Since fuel is the cheap part anyway, Space X is betting that they can make it economically sound to launch a bit more fuel than they would normally need to if it means they can get the (expensive) rocket stage back.
Fly to Mars (or anywhere else in the solar system), land, unload passengers and cargo, refuel, take off again, fly to Earth, land. Refuel and start loading for the next flight.
That's the end goal. And since not all bodies SpaceX may want to land on have a comparable atmosphere to Earth, parachutes are not part of the plan.
This isn't the vehicle that's going to do all that, but they have to start somewhere to build the tech that eventually will.
More like: launch to earth orbit (dropping the first and second stages, that land at spaceports for shipping home and refuelling), dock to a larger ship (nuclear?) which carries them to Mars, un-dock in Mars orbit and make a powered descent to the colony there.
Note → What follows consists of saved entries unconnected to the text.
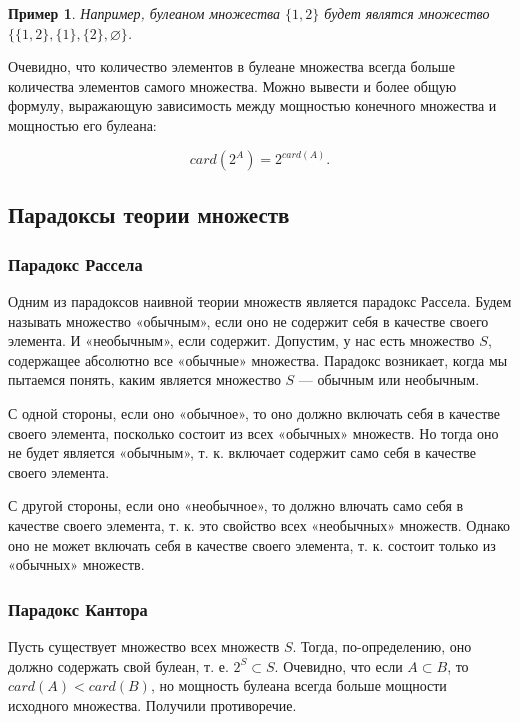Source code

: \documentclass{article}
\theoremstyle{plain}
\newtheorem*{example*}{Пример}
\theoremstyle{definition}
\begin{document}
\begin{example*}
	Например, булеаном множества \(\{1, 2\}\) будет являтся множество \(\{ \{1, 2\}, \{1\}, \{2\}, \varnothing \}\).
\end{example*}

Очевидно, что количество элементов в булеане множества всегда больше количества элементов самого множества. Можно вывести и более общую формулу, выражающую зависимость между мощностью конечного множества и мощностью его булеана:

\[
	card(2^A) = 2^{card(A)}.
\]

\subsection{Парадоксы теории множеств}

\subsubsection{Парадокс Рассела}

Одним из парадоксов наивной теории множеств является парадокс Рассела. Будем называть множество «обычным», если оно не содержит себя в качестве своего элемента. И «необычным», если содержит. Допустим, у нас есть множество \(S\), содержащее абсолютно все «обычные» множества. Парадокс возникает, когда мы пытаемся понять, каким является множество \(S\) — обычным или необычным.

С одной стороны, если оно «обычное», то оно должно включать себя в качестве своего элемента, посколько состоит из всех «обычных» множеств. Но тогда оно не будет является «обычным», т. к. включает содержит само себя в качестве своего элемента.

С другой стороны, если оно «необычное», то должно влючать само себя в качестве своего элемента, т. к. это свойство всех «необычных» множеств. Однако оно не может включать себя в качестве своего элемента, т. к. состоит только из «обычных» множеств.

\subsubsection{Парадокс Кантора}

Пусть существует множество всех множеств \(S\). Тогда, по-определению, оно должно содержать свой булеан, т. е. \(2^S \subset S\). Очевидно, что если \(A \subset B\), то \(card(A) < card(B)\), но мощность булеана всегда больше мощности исходного множества. Получили противоречие.
\end{document}

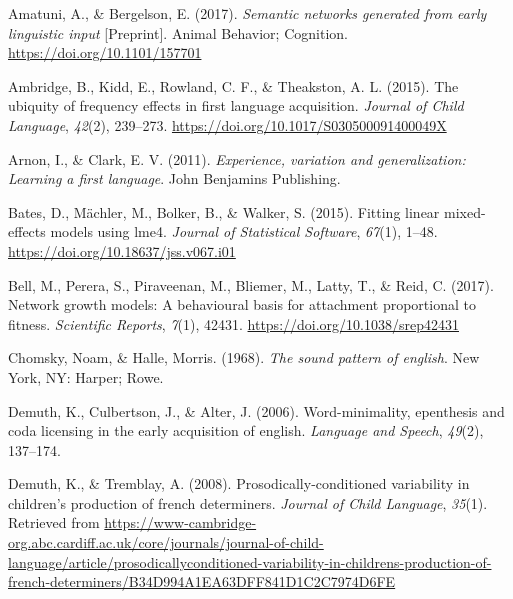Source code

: \documentclass[
  man,mask,floatsintext]{apa6}
\newlength{\cslhangindent}
\newlength{\cslentryspacingunit} %
\newenvironment{CSLReferences}[2] %
 {%
  \setlength{\parindent}{0pt}
  \ifodd #1
  \let\oldpar\par
  \def\par{\hangindent=\cslhangindent\oldpar}
  \fi
  \setlength{\parskip}{#2\cslentryspacingunit}
 }%
 {}
\begin{document}
\hypertarget{refs}{}
\begin{CSLReferences}{1}{0}
\leavevmode{}%
Amatuni, A., \& Bergelson, E. (2017). \emph{Semantic networks generated from early linguistic input} {[}Preprint{]}. Animal Behavior; Cognition. \url{https://doi.org/10.1101/157701}

\leavevmode{}%
Ambridge, B., Kidd, E., Rowland, C. F., \& Theakston, A. L. (2015). The ubiquity of frequency effects in first language acquisition. \emph{Journal of Child Language}, \emph{42}(2), 239--273. \url{https://doi.org/10.1017/S030500091400049X}

\leavevmode{}%
Arnon, I., \& Clark, E. V. (2011). \emph{Experience, variation and generalization: Learning a first language}. John Benjamins Publishing.

\leavevmode{}%
Bates, D., Mächler, M., Bolker, B., \& Walker, S. (2015). Fitting linear mixed-effects models using {lme4}. \emph{Journal of Statistical Software}, \emph{67}(1), 1--48. \url{https://doi.org/10.18637/jss.v067.i01}

\leavevmode{}%
Bell, M., Perera, S., Piraveenan, M., Bliemer, M., Latty, T., \& Reid, C. (2017). Network growth models: A behavioural basis for attachment proportional to fitness. \emph{Scientific Reports}, \emph{7}(1), 42431. \url{https://doi.org/10.1038/srep42431}

\leavevmode{}%
Chomsky, Noam, \& Halle, Morris. (1968). \emph{The sound pattern of english}. New York, {NY}: Harper; Rowe.

\leavevmode{}%
Demuth, K., Culbertson, J., \& Alter, J. (2006). Word-minimality, epenthesis and coda licensing in the early acquisition of english. \emph{Language and Speech}, \emph{49}(2), 137--174.

\leavevmode{}%
Demuth, K., \& Tremblay, A. (2008). Prosodically-conditioned variability in children's production of french determiners. \emph{Journal of Child Language}, \emph{35}(1). Retrieved from \url{https://www-cambridge-org.abc.cardiff.ac.uk/core/journals/journal-of-child-language/article/prosodicallyconditioned-variability-in-childrens-production-of-french-determiners/B34D994A1EA63DFF841D1C2C7974D6FE}


\end{CSLReferences}
\end{document}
And then do the whole thing again backwards.
I doubt this vehicle will be used for landing on Earth(why not use parachutes?). I would rather send it to Mars orbit and reuse it there as a landing module, but not take it back to Earth.
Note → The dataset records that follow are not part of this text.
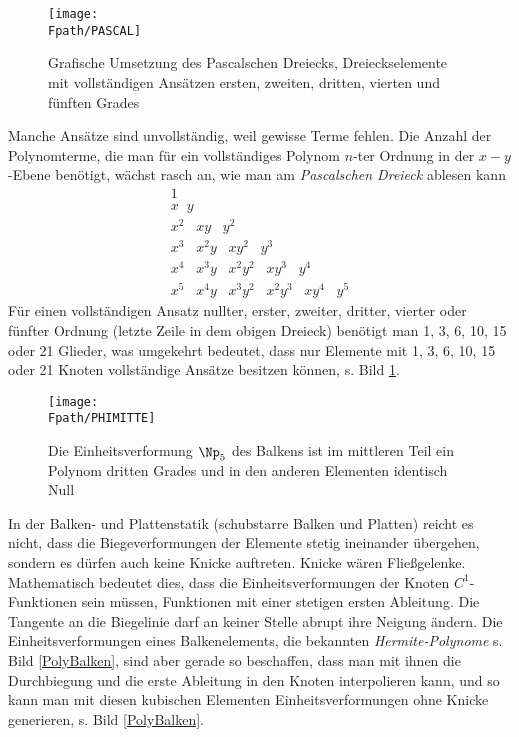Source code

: \begin{figure}[tbp]
\if {} \sidecaption \fi
\texttt{[image: \\Fpath/PASCAL]}
\caption{Grafische Umsetzung des Pascalschen Dreiecks, Dreieckselemente mit
vollst\"{a}ndigen Ans\"{a}tzen ersten, zweiten, dritten, vierten und f\"{u}nften Grades}
\label{BildPascal}
\end{figure}%
Manche Ans\"{a}tze sind unvollst\"{a}ndig, weil gewisse Terme fehlen. Die Anzahl der
Polynomterme, die man f\"{u}r ein vollst\"{a}ndiges Polynom $n$-ter Ordnung in der $x-y$-Ebene
ben\"{o}tigt, w\"{a}chst rasch an, wie man am {\em Pascalschen Dreieck\/} ablesen kann
\begin{eqnarray*}
& 1 &\\
& x\;\;y &\\
& x^2\;\;\; xy\;\;\; y^2\;\;\; &\\
& x^3\;\;\; x^2y\;\;\; xy^2\;\;\; y^3 & \\
& x^4\;\;\; x^3y\;\;\; x^2y^2\;\;\; xy^3\;\;\; y^4 &\\
& x^5\;\;\; x^4y\;\;\; x^3y^2\;\;\;x^2y^3\;\;\; xy^4\;\;\; y^5 &
\end{eqnarray*}
F\"{u}r einen vollst\"{a}ndigen Ansatz nullter, erster, zweiter, dritter, vierter oder f\"{u}nfter
Ordnung (letzte Zeile in dem obigen Dreieck) ben\"{o}tigt man 1, 3, 6, 10, 15 oder 21
Glieder, was umgekehrt bedeutet, dass nur Elemente mit 1, 3, 6, 10, 15 oder 21 Knoten
vollst\"{a}ndige Ans\"{a}tze besitzen k\"{o}nnen, s. Bild \ref{BildPascal}.
\begin{figure}[tbp]
\if {} \sidecaption \fi
\texttt{[image: \\Fpath/PHIMITTE]}
\caption{Die Einheitsverformung $\Np_5$ des Balkens ist im mittleren Teil ein Polynom
dritten Grades und in den anderen Elementen identisch Null} \label{PhiMitte}
\end{figure}%

In der Balken- und Plattenstatik (schubstarre Balken und Platten) reicht es nicht, dass
die Biegeverformungen der Elemente stetig ineinander \"{u}bergehen, sondern es d\"{u}rfen auch
keine Knicke auftreten. Knicke w\"{a}ren Flie{\ss}gelenke. Mathematisch bedeutet dies, dass die
Einheitsverformungen der Knoten $C^1$-Funktionen sein m\"{u}ssen, Funktionen mit einer
stetigen ersten Ableitung. Die Tangente an die Biegelinie darf an keiner Stelle abrupt
ihre Neigung \"{a}ndern. Die Einheitsverformungen eines Balkenelements, die bekannten {\em
Hermite-Polynome\/}   s. Bild \ref{PolyBalken}, sind aber gerade
so beschaffen, dass man mit ihnen die Durchbiegung und die erste Ableitung in den Knoten
interpolieren kann, und so kann man mit diesen kubischen Elementen Einheitsverformungen
ohne Knicke generieren, s. Bild \ref{PolyBalken}.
Why not use chutes? Because with rockets, you can steer, and fine-tune the rate of descent. You don't need to splash down at sea, you can land on solid ground, and pick which bit of ground to land on (such as a spaceport). It's less of a bumpy ride and cheaper to recover.
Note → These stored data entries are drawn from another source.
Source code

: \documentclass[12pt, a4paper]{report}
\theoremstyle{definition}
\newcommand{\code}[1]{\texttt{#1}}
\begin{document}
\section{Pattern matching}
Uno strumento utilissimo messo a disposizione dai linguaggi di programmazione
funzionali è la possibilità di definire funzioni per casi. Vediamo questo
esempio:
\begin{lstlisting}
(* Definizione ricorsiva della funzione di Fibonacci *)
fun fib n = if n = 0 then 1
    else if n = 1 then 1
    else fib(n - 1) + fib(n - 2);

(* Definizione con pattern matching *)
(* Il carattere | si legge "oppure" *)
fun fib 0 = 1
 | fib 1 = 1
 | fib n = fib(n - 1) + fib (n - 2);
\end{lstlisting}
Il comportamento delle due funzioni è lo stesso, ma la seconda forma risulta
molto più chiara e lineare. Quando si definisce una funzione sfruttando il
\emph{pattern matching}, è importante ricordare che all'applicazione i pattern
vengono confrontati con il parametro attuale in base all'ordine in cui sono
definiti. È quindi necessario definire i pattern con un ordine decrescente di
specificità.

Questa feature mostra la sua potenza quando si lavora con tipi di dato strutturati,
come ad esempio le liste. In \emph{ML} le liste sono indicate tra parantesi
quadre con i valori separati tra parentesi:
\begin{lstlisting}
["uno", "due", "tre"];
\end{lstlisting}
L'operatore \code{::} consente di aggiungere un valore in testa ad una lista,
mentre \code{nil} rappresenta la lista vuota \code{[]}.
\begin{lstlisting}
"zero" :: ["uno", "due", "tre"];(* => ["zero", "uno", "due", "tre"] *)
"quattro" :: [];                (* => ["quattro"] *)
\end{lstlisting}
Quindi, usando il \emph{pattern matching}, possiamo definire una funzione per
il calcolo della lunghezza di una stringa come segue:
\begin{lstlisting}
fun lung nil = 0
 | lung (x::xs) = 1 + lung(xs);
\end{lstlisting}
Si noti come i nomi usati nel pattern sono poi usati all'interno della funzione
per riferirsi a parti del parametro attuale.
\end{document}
The auxiliary solid fuel rockets of the space shuttle slashed in the sea with parachutes and were "reusable". But they were so bumped that the refurbishment procedure involved a lot of handwork and iirc more than a month.
The intention is to make both stages of the Falcon 9 reusable and to have them land vertically back at the launch site. This does add weight, for thermal protection and landing gear, and it uses up some propellant but on the whole the savings in capital and operational costs should more than make up for it. Right now the entire rocket is thrown away for every launch, which is hugely expensive. But if they can manage to get dozens of launches out of each vehicle then they can reduce costs by a huge margin even if payload is cut in half or worse.
Typically the first stage is destroyed during impact with the water(or ground). The Shuttle SRBs were generally recovered undamaged, but relied on large parachutes and were towed back using a specialized ship.
SpaceX Grasshopper avoids either destroying the first stage, or a labor intensive and expensive recovery process.
No, but I'm sure I read that right and the machine existed.
> I thought the SRB segments are quite structurally strong and the parachutes quite large and effective.
They are, but the stresses are large, the diameter is large, and the requirements quite stringent. If a casing is out of round by a small fraction, this might still cause the o-rings to not be pressed against the casings tightly enough.
I imagine that's a factor, but it's primarily the fact that sea water is really hard on the delicate parts of the rocket due to corrosion and mineral deposits.
There was an SSTO proposal from the 1970's that did involve building a huge splashdown lake. That proposal also used vertical landing, however. (The craft was so large, landing gear would've been prohibitive, so the whole thing just floated.)
http://www.youtube.com/watch?v=wv9n9Casp1o
This is important, as in practice only turbopump rockets have enough performance for orbital uses. If it can routinely and safely land vertically, then it's very easy to build a reusable first stage out of this.
If everything works out, a reusable Falcon could fly every few days: Ideally you'd just refuel and go again, like an airplane.
In this first generation though I expect a lot of maintenance and handwork by lots of people every flight.
This will require a whole ecosystem too: low maintenance satellites that can be slapped on the rocket and launched at any time. Otherwise very flexible operations too like low overhead range and radar tracking sevices, safety zones etc.
If the rocket can abort and land in case of problems, and demonstrates good safety by flying a lot, then a lot of safety criteria can be relaxed, which should enable better flexibility.